## [TRY IT]
Check every line of the entries below for the word "authors", then give only the number of lines that have it.

## [DATA SUPPLIED]
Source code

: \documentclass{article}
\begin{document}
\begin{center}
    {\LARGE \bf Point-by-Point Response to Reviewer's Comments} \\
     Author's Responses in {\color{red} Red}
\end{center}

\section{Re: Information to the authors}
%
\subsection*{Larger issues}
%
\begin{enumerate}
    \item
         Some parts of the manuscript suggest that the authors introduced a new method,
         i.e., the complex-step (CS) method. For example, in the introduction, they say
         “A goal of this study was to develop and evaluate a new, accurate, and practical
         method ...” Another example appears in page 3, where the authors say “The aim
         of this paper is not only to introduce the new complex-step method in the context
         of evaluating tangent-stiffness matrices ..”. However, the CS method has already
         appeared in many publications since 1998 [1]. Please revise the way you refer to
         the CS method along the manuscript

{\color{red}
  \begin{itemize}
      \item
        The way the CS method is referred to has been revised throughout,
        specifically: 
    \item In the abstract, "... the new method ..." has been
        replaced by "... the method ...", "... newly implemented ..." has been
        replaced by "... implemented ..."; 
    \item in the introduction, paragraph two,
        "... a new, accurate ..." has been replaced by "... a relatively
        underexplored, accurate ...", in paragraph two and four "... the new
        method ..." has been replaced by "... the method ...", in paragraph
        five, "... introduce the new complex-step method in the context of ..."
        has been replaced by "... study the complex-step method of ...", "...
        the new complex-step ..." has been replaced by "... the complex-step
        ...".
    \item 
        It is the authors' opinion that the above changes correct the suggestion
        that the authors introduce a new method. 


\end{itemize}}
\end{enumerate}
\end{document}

## [OUTPUT FOR THIS EXERCISE]
5